Anna Lysenko

Personal information
- Nationality: Ukrainian
- Born: 22 December 1991 (age 34)

Boxing career
- Weight class: Welterweight

Medal record
Representing Ukraine
Women's boxing
European Amateur Boxing Championships
| Silver medal – second place | 2019 Sofia | 69 kg |

= Anna Lysenko =

Ukrainian boxer (born 1991)

Anna Lysenko (Анна Лисенко, born 22 December 1991) is a Ukrainian boxer.

==Career==
She represented Ukraine at the 2016 World Championships and the 2020 Summer Olympics in Tokyo.
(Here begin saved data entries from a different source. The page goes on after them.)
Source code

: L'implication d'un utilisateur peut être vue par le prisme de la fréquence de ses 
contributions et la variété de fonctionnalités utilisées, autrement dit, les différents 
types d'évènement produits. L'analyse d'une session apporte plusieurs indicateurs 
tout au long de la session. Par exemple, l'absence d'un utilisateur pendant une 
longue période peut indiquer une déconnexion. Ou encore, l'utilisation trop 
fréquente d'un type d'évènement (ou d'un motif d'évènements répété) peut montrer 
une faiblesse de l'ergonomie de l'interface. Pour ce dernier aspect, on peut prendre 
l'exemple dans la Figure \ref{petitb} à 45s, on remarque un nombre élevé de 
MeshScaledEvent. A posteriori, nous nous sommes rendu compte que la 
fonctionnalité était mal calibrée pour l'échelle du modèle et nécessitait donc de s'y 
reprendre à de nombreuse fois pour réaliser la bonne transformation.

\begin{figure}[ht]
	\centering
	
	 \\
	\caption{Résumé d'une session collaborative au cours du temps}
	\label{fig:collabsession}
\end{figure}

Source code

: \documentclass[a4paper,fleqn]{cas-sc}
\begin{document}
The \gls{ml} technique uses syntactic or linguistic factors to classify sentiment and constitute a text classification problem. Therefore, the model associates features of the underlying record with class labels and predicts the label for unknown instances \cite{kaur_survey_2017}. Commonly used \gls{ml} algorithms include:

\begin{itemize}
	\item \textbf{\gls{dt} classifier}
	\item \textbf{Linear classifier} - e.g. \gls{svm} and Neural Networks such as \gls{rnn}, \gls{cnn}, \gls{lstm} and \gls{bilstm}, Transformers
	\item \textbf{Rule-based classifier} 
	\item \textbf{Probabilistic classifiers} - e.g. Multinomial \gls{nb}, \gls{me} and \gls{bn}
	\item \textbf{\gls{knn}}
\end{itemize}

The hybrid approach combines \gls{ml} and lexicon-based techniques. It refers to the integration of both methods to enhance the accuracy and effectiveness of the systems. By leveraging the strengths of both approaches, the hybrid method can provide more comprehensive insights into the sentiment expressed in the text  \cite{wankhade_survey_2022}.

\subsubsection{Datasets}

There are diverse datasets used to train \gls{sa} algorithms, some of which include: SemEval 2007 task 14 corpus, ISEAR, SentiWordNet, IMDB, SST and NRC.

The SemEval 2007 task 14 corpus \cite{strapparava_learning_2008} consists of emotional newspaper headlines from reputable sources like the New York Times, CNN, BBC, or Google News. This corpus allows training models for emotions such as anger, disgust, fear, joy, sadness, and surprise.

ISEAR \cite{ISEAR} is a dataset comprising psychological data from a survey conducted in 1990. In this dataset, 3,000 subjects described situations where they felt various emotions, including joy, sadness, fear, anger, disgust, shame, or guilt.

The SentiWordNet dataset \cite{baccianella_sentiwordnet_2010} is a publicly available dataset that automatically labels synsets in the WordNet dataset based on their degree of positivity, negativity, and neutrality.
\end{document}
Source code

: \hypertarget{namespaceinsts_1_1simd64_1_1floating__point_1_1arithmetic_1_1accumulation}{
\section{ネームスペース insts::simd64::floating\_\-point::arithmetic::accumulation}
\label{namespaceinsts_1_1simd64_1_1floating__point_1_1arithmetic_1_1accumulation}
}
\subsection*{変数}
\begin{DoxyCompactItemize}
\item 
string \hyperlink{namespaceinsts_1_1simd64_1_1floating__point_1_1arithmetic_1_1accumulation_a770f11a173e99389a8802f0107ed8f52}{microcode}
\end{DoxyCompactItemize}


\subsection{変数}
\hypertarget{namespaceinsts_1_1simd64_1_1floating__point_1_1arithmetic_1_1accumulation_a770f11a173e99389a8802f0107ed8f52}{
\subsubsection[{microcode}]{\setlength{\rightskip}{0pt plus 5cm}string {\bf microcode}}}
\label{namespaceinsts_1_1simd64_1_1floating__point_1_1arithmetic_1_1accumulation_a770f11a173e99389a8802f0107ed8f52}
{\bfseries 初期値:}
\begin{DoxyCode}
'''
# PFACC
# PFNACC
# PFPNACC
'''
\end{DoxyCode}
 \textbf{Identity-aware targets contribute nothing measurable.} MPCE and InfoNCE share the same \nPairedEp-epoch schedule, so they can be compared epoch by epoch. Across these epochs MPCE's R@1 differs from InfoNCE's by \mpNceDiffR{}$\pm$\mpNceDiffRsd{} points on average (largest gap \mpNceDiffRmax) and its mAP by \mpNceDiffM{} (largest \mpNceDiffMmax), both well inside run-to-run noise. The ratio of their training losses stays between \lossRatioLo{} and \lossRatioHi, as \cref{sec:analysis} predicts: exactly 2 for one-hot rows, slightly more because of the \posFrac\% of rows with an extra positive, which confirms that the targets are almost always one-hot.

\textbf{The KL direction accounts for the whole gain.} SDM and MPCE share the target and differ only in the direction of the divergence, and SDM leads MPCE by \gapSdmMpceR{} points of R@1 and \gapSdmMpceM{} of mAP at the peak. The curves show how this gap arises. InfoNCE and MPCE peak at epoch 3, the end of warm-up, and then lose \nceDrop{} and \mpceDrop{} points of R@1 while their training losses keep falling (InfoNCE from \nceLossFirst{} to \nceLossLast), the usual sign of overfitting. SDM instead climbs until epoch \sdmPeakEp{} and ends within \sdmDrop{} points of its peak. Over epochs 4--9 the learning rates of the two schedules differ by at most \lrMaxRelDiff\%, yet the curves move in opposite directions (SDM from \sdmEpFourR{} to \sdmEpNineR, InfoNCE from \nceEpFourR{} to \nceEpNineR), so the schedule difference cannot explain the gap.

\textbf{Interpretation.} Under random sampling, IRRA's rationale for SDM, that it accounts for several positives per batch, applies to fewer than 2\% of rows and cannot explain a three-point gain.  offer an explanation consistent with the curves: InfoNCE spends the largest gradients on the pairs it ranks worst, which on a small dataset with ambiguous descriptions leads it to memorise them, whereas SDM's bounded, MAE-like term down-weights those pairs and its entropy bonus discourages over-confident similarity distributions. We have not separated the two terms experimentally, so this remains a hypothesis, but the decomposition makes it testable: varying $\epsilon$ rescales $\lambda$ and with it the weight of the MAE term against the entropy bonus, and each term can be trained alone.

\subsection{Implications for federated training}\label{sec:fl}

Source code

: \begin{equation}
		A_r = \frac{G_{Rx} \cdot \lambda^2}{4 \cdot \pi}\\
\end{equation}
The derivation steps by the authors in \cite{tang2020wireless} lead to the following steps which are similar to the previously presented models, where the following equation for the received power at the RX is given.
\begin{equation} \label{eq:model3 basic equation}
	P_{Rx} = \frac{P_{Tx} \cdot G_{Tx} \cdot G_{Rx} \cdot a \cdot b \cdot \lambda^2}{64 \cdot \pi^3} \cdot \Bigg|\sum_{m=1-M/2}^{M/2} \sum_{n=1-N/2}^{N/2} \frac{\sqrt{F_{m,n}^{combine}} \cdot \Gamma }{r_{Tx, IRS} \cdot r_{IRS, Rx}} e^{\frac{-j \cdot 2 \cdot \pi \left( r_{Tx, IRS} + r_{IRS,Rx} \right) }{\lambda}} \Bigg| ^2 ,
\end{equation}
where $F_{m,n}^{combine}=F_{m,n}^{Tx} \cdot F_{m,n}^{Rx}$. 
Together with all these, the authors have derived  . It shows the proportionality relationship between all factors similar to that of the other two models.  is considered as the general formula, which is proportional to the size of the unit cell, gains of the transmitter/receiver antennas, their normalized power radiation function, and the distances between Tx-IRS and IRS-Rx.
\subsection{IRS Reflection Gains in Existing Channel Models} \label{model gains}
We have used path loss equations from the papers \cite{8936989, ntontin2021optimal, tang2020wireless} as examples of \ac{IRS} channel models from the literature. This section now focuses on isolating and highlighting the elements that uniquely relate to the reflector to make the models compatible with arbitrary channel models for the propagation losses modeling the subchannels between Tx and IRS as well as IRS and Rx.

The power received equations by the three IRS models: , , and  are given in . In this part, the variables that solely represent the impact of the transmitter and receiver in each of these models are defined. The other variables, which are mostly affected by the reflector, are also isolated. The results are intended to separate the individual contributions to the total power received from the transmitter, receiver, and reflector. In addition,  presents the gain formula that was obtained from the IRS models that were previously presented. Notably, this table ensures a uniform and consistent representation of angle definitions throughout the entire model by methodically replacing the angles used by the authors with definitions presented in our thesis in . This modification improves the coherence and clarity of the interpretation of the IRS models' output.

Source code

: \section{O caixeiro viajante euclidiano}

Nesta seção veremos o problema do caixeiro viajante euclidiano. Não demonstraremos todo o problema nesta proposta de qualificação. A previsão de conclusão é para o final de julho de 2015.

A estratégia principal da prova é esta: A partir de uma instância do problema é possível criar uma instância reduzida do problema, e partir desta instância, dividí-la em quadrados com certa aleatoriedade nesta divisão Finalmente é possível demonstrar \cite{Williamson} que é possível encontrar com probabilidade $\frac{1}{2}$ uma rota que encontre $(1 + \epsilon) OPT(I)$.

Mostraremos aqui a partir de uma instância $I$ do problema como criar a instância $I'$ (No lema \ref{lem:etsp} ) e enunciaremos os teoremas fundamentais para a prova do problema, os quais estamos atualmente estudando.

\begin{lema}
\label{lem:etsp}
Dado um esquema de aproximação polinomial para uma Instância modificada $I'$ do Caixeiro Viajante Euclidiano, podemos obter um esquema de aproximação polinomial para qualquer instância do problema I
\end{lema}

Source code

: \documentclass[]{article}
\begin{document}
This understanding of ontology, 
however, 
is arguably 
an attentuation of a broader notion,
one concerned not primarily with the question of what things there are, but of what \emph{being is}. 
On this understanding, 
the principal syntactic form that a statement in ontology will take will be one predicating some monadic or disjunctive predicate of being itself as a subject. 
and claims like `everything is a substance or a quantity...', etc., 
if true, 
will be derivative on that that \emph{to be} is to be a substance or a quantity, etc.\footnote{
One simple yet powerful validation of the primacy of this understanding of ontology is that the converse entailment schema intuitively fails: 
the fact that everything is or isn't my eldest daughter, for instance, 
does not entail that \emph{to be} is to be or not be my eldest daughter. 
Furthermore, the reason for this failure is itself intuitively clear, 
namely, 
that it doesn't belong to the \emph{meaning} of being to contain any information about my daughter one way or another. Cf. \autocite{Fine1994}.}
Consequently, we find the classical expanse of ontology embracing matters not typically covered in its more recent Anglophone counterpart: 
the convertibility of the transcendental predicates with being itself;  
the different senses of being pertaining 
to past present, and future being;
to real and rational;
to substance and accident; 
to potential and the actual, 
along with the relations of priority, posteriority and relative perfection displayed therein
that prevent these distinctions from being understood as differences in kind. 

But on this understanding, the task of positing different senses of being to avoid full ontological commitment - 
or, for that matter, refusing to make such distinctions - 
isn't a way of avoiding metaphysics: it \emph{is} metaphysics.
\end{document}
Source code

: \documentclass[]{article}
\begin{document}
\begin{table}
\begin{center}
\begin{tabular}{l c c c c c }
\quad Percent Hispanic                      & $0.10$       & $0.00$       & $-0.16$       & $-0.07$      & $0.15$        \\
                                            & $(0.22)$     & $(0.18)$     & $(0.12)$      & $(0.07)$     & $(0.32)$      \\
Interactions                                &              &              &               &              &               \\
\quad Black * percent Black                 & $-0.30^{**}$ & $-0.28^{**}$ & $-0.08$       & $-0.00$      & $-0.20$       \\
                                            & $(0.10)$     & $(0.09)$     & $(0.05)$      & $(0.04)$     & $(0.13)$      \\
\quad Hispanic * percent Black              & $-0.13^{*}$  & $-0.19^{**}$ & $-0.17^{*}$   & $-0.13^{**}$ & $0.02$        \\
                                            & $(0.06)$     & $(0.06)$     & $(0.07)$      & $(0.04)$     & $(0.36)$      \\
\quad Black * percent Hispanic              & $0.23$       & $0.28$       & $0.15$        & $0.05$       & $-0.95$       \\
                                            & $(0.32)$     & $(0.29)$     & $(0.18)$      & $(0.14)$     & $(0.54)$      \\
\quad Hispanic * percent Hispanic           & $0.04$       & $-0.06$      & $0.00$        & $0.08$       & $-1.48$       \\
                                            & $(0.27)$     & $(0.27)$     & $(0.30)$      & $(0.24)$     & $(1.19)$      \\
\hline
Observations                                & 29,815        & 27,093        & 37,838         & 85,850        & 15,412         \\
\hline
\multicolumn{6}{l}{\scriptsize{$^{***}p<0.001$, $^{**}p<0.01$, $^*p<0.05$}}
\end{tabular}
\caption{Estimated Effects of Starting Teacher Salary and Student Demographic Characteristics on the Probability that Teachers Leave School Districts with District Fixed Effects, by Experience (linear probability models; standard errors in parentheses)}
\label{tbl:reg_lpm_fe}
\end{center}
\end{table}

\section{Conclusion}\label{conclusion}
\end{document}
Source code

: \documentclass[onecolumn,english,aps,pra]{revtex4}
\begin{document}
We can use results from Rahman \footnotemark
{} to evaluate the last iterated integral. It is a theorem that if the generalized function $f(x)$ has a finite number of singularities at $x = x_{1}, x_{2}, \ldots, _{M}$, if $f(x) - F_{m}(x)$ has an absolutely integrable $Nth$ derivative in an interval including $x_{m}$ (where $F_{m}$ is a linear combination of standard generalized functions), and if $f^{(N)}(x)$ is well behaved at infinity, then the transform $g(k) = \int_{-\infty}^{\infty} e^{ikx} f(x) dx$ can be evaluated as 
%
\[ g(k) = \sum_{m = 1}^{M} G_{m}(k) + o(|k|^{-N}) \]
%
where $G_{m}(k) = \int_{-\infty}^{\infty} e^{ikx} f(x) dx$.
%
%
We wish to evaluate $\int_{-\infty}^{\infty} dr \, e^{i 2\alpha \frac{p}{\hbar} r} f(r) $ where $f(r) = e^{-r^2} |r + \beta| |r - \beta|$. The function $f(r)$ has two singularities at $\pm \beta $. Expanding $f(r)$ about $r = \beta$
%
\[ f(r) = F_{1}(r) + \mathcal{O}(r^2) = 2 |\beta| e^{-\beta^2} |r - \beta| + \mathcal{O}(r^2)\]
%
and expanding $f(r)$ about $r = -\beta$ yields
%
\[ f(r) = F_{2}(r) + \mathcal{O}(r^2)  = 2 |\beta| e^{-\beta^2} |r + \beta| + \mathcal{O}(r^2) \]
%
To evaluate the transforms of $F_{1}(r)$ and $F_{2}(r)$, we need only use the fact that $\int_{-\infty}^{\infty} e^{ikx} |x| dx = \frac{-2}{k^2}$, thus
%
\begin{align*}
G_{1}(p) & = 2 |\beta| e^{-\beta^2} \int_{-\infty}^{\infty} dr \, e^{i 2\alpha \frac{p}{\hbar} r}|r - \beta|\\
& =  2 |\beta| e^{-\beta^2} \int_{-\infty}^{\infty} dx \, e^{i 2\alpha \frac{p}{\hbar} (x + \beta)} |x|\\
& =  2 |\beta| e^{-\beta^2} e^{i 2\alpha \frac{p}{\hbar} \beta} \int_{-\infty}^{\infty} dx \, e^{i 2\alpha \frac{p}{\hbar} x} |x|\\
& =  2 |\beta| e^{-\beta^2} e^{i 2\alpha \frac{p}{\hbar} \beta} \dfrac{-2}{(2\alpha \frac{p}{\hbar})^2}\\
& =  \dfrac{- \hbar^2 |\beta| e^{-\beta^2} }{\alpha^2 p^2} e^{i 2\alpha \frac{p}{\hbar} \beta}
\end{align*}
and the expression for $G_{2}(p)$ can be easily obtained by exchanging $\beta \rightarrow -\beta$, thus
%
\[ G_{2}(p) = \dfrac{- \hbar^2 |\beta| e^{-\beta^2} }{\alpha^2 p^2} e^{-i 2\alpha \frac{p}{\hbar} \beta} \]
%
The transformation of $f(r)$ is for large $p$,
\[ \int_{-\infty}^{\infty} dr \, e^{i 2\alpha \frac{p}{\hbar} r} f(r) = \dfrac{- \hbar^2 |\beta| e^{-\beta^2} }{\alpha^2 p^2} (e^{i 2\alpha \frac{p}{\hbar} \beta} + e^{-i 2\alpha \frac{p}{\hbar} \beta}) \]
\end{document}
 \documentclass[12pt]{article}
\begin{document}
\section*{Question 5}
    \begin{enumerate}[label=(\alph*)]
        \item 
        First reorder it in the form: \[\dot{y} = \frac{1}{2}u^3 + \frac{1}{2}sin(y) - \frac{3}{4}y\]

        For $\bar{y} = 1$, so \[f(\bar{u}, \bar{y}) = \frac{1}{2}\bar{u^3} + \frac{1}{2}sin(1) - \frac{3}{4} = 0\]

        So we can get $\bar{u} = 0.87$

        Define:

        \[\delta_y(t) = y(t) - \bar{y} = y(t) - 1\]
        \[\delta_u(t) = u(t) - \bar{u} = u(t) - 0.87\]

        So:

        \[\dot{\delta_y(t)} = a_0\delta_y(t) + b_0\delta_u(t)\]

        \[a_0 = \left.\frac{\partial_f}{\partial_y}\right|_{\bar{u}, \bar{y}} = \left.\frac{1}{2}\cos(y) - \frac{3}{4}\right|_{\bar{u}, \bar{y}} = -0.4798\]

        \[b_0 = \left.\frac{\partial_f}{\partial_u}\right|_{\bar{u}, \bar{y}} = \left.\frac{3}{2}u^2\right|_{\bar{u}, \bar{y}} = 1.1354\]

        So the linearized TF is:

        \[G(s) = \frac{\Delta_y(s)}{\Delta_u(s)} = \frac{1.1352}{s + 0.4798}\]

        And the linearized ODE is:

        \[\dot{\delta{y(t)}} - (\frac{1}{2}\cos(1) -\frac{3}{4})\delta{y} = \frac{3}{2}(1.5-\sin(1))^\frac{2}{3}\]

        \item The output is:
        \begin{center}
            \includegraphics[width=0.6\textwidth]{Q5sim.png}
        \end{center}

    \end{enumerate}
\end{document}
Lysenko was the only female boxing Olympian from Ukraine at the 2020 Summer Olympics.

She studied law in the Academy of Advocacy of Ukraine in Kyiv.

In the 2019 Women's European Amateur Boxing Championships in Alcobendas, Madrid she reached quarterfinals.

As an athlete, Lysenko represents the Central sports club of the Armed Forces of Ukraine during qualification to the 2020 Summer Olympics.

In an interview to "Utro Doma" Lysenko said that she started her boxing career at 17 and her first coach was Oleksandr Salenko who trained her about 12–13 years.